Weekly Web – 02/02/2025

NOTE: This was another light week where I didn’t get to read up on as many posts as I wanted so not too many links today.

Qwen 2.5 VL!
By Simon Willison

I haven’t played with this model yet, but looking forward to another multimodal model I can run locally on my home server.

Aider

This is something I’m adding to my toolkit to try out in the near future. I’ve seen people mention how great it is online, but I haven’t actually tried it for myself since I have access to other cloud hosted AI tooling. I’m interested to see how this works with my locally hosted models though and to see how this works for me given I’m usually using an IDE for dev work.

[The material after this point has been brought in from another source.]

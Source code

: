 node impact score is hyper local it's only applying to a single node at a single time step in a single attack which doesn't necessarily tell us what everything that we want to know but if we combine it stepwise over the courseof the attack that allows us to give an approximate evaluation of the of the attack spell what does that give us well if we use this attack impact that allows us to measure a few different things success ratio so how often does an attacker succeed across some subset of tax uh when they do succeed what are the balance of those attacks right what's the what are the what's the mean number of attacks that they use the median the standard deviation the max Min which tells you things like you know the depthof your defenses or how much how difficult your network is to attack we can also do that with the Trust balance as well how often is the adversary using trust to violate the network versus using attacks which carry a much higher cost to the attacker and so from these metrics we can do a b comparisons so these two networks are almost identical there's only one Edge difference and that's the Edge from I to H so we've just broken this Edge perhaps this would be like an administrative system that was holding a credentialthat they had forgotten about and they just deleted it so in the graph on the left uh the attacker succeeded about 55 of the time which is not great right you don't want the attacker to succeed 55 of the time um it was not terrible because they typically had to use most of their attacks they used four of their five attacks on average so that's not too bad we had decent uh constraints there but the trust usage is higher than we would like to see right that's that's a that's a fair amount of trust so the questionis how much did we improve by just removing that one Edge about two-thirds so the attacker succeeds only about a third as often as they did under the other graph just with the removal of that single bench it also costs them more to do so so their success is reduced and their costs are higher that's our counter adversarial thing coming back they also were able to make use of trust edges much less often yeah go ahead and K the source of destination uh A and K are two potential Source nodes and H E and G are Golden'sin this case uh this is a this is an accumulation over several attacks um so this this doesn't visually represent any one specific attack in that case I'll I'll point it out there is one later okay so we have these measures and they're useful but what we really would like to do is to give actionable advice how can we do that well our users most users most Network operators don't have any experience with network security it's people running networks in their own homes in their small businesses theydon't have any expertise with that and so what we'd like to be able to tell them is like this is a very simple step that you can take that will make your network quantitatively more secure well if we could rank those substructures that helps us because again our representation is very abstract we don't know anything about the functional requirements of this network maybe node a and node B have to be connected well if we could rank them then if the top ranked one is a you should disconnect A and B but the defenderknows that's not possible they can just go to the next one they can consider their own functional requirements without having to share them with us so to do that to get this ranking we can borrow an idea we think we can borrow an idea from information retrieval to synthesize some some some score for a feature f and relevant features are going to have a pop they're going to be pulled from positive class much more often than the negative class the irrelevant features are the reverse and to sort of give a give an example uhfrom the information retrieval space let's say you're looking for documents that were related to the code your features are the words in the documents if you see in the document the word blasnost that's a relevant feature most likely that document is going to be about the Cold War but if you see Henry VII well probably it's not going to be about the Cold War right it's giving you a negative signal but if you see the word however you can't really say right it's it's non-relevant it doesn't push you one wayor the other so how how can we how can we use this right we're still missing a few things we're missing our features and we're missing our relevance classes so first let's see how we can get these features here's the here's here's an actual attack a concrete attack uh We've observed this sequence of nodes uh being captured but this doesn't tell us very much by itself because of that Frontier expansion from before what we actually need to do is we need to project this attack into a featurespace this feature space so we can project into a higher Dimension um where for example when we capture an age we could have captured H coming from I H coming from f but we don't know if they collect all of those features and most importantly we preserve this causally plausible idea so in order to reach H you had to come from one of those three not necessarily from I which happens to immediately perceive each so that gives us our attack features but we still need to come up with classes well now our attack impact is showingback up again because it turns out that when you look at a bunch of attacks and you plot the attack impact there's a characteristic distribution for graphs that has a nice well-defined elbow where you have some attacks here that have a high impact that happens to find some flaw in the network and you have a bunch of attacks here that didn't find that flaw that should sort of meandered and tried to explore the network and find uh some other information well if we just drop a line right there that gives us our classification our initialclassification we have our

Cursor Project Rules (via X)
By Michael Feldstein

Interesting reading through some of these project rules to help Cursor be more helpful without having to put a lot of content directly in the prompt. This seems more flexible than shoving everything into the .cursorrules file while still letting Cursor see whatever context it might need.

VGHF Digital Archive

This isn’t AI or even work related, but if you’re around my same age and were into video games growing up, you might find this interesting. It’s scans of all kinds of popular gaming magazines from the 90s/2000s. I used to *love* reading so many of these. It’s awesome to see them available on the web.

Weekly Web – 01/26/2025

Deekseek R1 on Ollama

This isn’t what I’d normally link to, but the new Deepseek R1 model is available on Ollama. This is such an interesting model because you can see how it reasoned through your prompt to derive its final answer. I haven’t played with it enough to see how useful the small models are for real world use cases, but it’s really interesting to see it question itself and work through the problem.

What I’ve learned about writing AI apps so far
By Laurie Voss

I thought these were interesting observations. I don’t know if I’ve had the same experience using LLMs in every case, but it’s still interesting to see what challenges others are hitting in this space. I think this post undersells LLMs, but I still thought it was an interesting perspective.

AI Mistakes Are Very Different from Human Mistakes
By Bruce Schneier

This was pretty insightful. I hadn’t really thought too much about the mistakes LLMs make. I see them, but I hadn’t really thought about how they do compare to human mistakes other than they do seem to be more random. This isn’t so much a post of actionable things you can do to prevent/catch mistakes, but it’s more about being aware of the types of mistakes you can expect.

Anthropic’s new Citations API
By Simon Willison

I haven’t tried this API yet, but I do plan to work on a RAG type system that has a need like this sometime in 2025. This is pretty interesting, particularly when I think about using something like this for internal support documentation and things like that where you are going to want to pull out specific, accurate information even if you do use an LLM to generate it’s take based on that text as well.

Ignore the Grifters – AI Isn’t Going to Kill the Software Industry
By Dustin Ewers

This is a great read if you’re in software development (as a developer or a manager). I think this is largely the way it’ll play out as well. AI absolutely helps in a lot of cases, but it’s not going to outright replace software developers. There will be impacts, but I think people are too optimistic about what it’ll do at least in the short term. This post feels pretty realistic.

A selfish personal argument for releasing code as Open Source
By Simon Willison

I feel this. I don’t know that I’ve written a ton of code and I wish a lot of it was open sourced for many reasons. Not because it’s amazing code, but I’ve always disliked the idea of never being able to even see my code again to remember how I solved a problem. I don’t think I’ll be able to do this anytime soon, but I still like the idea.

Weekly Web – 01/19/2025

Quick Note – I didn’t read through as many items this week, so this is an extra short list. I’ll get back to my regular reading schedule in a week or two.

o1 isn’t a chat model (and that’s the point)
By Ben Hylak

I thought this was an interesting observation about how to get the most out of o1/o1 pro. I hadn’t really been making too much of a distinction between o1 and 4o as far as how I prompted. I’ve tried this approach a few times now and I do get more useful answers. It’s not bad with a “regular” prompt, but it does seem to be more helpful when you don’t guide it to the answer.

I Ditched the Algorithm for RSS—and You Should Too – Joey’s Hoard of Stuff
By Joey Einerhand

I’ve been using RSS for a very long time. I usually use NetNewsWire, but my usage is really just blog feeds. I like the idea about even pulling RSS for Reddit and several other sites. I have an automated MailBrew-like tool that pulls Reddit & Hacker News and emails me each day, but I’d prefer that to be in RSS…I hadn’t really thought about whether that was possible or not. This gives me several ideas about new RSS sources I should be using.